- Task objective:
Please give the listing again in full, leaving out its images.

──────────────────────────────

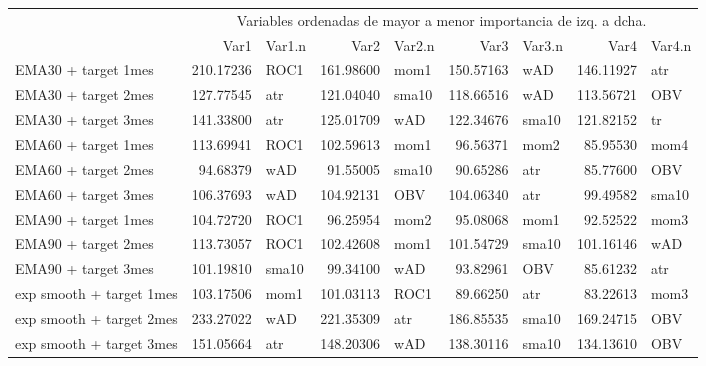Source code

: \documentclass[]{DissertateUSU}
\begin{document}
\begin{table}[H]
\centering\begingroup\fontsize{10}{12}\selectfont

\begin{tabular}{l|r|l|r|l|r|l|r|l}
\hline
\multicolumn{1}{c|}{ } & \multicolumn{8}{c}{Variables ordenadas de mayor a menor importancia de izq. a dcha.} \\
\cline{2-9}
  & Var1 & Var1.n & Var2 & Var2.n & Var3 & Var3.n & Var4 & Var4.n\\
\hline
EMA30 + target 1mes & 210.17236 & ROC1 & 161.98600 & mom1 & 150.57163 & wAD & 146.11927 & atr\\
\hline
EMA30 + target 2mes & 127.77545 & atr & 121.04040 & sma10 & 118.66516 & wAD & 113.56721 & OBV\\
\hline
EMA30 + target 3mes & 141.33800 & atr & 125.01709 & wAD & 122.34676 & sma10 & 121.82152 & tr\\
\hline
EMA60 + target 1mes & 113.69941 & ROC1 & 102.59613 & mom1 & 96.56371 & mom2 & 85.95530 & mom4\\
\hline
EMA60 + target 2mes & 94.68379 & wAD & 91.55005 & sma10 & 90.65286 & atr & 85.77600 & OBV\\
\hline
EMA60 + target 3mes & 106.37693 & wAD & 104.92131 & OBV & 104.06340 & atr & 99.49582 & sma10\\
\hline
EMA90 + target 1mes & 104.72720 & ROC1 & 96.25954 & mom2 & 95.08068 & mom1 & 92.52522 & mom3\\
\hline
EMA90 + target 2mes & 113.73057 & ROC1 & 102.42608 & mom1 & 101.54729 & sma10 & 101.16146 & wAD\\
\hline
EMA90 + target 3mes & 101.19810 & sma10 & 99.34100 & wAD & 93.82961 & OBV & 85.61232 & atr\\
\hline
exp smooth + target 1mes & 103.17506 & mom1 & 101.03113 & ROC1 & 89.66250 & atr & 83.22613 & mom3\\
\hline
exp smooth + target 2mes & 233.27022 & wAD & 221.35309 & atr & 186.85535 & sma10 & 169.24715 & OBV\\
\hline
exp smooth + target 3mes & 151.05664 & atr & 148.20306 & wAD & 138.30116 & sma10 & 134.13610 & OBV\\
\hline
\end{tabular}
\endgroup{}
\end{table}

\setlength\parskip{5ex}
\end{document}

──────────────────────────────

- Your response:
Source code

: \documentclass[]{DissertateUSU}
\begin{document}
\begin{table}[H]
\centering\begingroup\fontsize{10}{12}\selectfont

\begin{tabular}{l|r|l|r|l|r|l|r|l}
\hline
\multicolumn{1}{c|}{ } & \multicolumn{8}{c}{Variables ordenadas de mayor a menor importancia de izq. a dcha.} \\
\cline{2-9}
  & Var1 & Var1.n & Var2 & Var2.n & Var3 & Var3.n & Var4 & Var4.n\\
\hline
EMA30 + target 1mes & 210.17236 & ROC1 & 161.98600 & mom1 & 150.57163 & wAD & 146.11927 & atr\\
\hline
EMA30 + target 2mes & 127.77545 & atr & 121.04040 & sma10 & 118.66516 & wAD & 113.56721 & OBV\\
\hline
EMA30 + target 3mes & 141.33800 & atr & 125.01709 & wAD & 122.34676 & sma10 & 121.82152 & tr\\
\hline
EMA60 + target 1mes & 113.69941 & ROC1 & 102.59613 & mom1 & 96.56371 & mom2 & 85.95530 & mom4\\
\hline
EMA60 + target 2mes & 94.68379 & wAD & 91.55005 & sma10 & 90.65286 & atr & 85.77600 & OBV\\
\hline
EMA60 + target 3mes & 106.37693 & wAD & 104.92131 & OBV & 104.06340 & atr & 99.49582 & sma10\\
\hline
EMA90 + target 1mes & 104.72720 & ROC1 & 96.25954 & mom2 & 95.08068 & mom1 & 92.52522 & mom3\\
\hline
EMA90 + target 2mes & 113.73057 & ROC1 & 102.42608 & mom1 & 101.54729 & sma10 & 101.16146 & wAD\\
\hline
EMA90 + target 3mes & 101.19810 & sma10 & 99.34100 & wAD & 93.82961 & OBV & 85.61232 & atr\\
\hline
exp smooth + target 1mes & 103.17506 & mom1 & 101.03113 & ROC1 & 89.66250 & atr & 83.22613 & mom3\\
\hline
exp smooth + target 2mes & 233.27022 & wAD & 221.35309 & atr & 186.85535 & sma10 & 169.24715 & OBV\\
\hline
exp smooth + target 3mes & 151.05664 & atr & 148.20306 & wAD & 138.30116 & sma10 & 134.13610 & OBV\\
\hline
\end{tabular}
\endgroup{}
\end{table}

\setlength\parskip{5ex}
\end{document}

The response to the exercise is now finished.